Hat tip to my father for sending me a link to “Fastnet sailing adventure“, Michael Hutchinson’s delightfully recounted Fastnet sailing adventure.
I found that I could stand behind the wheel carving a fast passage through the rolling sea for hours on end, barely having to think. It was hypnotic. (Source: The New York Times)
I totally understand what Hutchinson is referring to, and I’ve never blue water sailed. Not yet. (But I will!)
There is something hypnotic—even when sailing within sight (or almost within sight) of land—about slicing through the sea at the helm of a solid sailboat. I find this to be especially true when I’m shorthanded. So totally, 100% in the zone. So alive. And yet so removed from everything else, all distractions and deadlines and fuzzy thinking.
Hutchinson writes well, and he communicates the subtlety of sailing well, but there’s something even more tantalizing in this piece.

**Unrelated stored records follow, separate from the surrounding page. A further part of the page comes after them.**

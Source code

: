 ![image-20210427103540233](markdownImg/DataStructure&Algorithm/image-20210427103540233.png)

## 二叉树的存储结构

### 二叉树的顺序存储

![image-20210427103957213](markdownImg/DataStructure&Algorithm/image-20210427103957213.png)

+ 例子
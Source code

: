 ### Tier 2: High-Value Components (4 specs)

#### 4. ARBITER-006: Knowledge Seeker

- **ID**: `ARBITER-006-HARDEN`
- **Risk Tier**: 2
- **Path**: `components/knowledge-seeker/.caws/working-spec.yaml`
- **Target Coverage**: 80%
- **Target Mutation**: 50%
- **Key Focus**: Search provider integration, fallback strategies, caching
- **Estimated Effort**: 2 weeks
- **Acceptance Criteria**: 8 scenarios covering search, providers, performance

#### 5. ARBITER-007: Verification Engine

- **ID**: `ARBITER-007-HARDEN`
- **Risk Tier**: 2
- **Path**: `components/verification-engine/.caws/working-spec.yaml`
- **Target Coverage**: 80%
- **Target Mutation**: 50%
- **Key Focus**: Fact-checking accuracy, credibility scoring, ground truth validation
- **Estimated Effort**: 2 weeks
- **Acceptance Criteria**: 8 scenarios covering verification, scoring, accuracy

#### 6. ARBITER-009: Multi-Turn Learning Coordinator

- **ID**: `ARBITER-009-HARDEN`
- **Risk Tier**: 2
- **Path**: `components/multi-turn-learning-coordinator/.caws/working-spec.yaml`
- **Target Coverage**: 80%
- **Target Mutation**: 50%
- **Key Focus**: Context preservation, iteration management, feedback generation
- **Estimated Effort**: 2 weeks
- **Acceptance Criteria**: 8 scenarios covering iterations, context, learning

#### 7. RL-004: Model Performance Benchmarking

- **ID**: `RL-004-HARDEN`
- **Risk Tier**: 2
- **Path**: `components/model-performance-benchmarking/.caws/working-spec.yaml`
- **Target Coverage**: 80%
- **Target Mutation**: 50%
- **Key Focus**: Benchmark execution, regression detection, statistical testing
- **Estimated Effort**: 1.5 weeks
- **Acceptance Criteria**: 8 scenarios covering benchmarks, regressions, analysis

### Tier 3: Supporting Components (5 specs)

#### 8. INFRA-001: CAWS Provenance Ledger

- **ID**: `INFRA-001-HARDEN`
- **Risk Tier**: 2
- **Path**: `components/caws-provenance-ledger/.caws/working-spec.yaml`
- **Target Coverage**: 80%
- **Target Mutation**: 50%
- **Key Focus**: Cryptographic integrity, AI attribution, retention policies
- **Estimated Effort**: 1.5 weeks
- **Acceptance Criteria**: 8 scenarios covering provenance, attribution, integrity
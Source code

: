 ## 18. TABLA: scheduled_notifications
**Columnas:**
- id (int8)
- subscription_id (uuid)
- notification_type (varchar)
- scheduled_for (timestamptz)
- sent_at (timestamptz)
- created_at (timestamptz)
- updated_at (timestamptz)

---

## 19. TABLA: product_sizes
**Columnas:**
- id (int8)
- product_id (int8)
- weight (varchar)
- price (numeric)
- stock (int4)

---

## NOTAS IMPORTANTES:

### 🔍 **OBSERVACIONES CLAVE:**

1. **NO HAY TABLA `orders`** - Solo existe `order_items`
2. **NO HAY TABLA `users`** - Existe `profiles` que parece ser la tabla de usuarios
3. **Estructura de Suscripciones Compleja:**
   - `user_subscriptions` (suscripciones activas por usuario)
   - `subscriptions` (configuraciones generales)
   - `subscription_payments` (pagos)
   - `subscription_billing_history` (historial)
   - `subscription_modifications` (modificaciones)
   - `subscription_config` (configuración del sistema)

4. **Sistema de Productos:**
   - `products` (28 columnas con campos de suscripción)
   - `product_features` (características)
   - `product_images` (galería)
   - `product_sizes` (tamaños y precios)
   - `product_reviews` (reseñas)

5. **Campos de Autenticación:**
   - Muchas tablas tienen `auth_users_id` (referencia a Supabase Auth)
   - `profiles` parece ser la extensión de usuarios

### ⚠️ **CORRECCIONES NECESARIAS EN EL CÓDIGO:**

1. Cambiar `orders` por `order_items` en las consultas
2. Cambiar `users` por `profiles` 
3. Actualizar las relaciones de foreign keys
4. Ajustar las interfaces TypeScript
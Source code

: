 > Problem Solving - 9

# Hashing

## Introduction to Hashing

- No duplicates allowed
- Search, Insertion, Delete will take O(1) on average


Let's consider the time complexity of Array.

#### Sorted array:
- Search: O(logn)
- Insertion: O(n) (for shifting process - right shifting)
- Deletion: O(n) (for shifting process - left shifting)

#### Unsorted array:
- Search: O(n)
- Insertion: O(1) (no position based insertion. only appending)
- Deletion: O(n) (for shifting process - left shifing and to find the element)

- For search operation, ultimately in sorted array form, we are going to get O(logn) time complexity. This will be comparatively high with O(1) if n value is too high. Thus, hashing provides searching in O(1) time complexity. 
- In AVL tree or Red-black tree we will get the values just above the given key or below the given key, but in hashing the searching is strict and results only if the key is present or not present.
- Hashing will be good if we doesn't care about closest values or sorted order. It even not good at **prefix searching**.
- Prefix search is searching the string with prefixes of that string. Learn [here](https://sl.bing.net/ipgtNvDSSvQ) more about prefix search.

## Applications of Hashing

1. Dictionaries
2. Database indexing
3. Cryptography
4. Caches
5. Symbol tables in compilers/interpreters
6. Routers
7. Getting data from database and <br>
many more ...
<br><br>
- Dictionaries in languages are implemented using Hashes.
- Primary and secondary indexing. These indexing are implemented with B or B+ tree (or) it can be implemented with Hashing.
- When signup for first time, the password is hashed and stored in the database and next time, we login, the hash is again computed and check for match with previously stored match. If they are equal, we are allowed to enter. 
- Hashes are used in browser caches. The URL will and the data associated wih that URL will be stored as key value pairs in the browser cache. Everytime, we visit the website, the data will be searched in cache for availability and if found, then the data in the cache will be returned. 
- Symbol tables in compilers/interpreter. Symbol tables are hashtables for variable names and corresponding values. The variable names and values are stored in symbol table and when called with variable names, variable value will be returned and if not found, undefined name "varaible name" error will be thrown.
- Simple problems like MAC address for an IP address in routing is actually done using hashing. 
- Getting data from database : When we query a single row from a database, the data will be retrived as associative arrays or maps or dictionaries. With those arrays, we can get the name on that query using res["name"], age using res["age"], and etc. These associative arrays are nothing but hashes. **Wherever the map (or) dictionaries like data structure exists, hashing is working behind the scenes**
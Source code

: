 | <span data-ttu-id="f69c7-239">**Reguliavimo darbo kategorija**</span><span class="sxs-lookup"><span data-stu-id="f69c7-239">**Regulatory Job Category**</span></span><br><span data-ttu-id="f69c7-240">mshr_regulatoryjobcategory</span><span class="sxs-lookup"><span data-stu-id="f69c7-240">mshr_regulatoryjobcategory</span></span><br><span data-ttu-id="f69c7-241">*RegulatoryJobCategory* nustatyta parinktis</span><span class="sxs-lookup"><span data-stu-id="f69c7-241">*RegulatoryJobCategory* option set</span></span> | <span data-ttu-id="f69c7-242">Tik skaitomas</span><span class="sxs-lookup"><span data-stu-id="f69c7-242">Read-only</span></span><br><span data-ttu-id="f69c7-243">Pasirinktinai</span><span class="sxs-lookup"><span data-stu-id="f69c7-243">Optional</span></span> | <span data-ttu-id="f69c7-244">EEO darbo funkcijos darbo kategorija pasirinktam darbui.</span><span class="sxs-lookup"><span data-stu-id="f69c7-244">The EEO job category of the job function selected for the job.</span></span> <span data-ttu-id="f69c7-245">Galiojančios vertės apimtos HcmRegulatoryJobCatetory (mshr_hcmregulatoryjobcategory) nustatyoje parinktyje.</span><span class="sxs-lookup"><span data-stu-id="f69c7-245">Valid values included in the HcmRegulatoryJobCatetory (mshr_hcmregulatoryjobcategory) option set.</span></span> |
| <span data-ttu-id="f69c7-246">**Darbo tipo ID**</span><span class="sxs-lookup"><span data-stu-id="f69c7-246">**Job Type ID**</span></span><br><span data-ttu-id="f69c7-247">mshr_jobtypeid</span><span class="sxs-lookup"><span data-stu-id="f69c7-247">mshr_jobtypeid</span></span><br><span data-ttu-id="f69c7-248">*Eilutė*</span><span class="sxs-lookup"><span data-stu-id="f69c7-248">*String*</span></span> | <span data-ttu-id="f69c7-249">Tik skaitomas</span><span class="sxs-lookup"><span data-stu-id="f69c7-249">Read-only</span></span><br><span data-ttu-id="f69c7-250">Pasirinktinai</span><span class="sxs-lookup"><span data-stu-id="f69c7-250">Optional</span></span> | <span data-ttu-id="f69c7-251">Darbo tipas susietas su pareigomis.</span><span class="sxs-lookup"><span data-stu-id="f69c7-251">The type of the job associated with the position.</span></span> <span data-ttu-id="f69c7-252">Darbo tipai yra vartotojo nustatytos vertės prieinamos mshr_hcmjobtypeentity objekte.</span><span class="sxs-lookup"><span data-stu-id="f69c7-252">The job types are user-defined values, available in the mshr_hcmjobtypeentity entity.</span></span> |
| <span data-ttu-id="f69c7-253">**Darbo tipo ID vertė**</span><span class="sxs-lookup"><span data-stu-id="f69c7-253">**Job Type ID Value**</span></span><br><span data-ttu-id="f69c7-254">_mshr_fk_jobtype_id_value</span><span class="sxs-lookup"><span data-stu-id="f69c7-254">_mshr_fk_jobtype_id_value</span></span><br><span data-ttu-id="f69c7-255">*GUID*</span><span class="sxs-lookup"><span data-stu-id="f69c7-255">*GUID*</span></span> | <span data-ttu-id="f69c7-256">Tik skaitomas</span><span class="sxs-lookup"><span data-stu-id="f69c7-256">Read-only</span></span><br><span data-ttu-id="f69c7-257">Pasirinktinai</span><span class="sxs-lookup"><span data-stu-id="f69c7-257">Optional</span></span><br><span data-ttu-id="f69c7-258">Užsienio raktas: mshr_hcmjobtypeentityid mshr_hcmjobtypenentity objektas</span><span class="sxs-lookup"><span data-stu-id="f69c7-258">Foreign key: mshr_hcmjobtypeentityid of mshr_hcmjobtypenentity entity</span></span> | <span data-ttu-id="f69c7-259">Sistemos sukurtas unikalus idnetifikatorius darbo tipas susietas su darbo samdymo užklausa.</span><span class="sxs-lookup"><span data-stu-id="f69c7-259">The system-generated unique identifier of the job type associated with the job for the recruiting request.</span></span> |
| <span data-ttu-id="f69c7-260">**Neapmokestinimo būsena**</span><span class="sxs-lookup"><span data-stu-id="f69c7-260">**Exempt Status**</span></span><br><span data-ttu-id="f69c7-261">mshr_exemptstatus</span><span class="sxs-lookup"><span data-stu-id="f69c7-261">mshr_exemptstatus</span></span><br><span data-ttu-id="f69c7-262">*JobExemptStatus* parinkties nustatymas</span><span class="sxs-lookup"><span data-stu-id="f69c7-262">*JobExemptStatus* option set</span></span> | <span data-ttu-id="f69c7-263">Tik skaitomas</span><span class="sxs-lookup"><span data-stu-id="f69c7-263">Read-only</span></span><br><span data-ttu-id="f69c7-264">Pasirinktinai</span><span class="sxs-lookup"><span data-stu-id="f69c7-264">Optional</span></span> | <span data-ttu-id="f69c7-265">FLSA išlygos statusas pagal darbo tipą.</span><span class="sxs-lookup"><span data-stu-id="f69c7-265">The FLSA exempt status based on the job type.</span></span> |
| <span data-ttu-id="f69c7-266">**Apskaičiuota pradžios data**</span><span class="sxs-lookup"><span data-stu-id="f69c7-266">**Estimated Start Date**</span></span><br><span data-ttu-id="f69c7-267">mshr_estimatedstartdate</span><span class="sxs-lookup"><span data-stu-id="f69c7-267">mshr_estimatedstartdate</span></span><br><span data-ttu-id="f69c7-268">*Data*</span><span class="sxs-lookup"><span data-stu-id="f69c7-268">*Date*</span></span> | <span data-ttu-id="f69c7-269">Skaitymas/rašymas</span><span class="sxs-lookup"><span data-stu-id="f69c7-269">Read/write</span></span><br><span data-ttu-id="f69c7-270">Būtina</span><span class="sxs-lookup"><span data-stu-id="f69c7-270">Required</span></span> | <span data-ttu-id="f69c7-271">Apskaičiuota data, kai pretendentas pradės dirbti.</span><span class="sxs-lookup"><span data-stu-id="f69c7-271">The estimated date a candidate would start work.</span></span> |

Perhaps it’s how familiar his thoughts felt. This, too, hit home for me:
It was cartoonishly metaphorical, the eight of us surfing toward the finish line surrounded by jumping dolphins. Ten year old me… would have ignored them, the better to evaluate the effects of Coriolis force on the sail trim. Happily, it turned out that I’d got a lot younger in the intervening years. (Source: The New York Times)
I think I was an old man when I was a child, far more eager (and anxious) than my peers. I did my best to camouflage both afflictions, but they were there, roiling within. And I’m certain that I’ve un-aged as I grown older. I’m still eager, but I’m less anxious. I’m more present and appreciative and joyful and—not always, but often—I’m more tranquil. Sailing is for me one of those transcendent places where I can be young again. Joyfully young without the ache of worry.
I close with a hat-tip to my father (who sent me this article, and who taught me to sail a long time ago) and to Michael Hutchinson for chronicling and sharing his adventure. Thanks!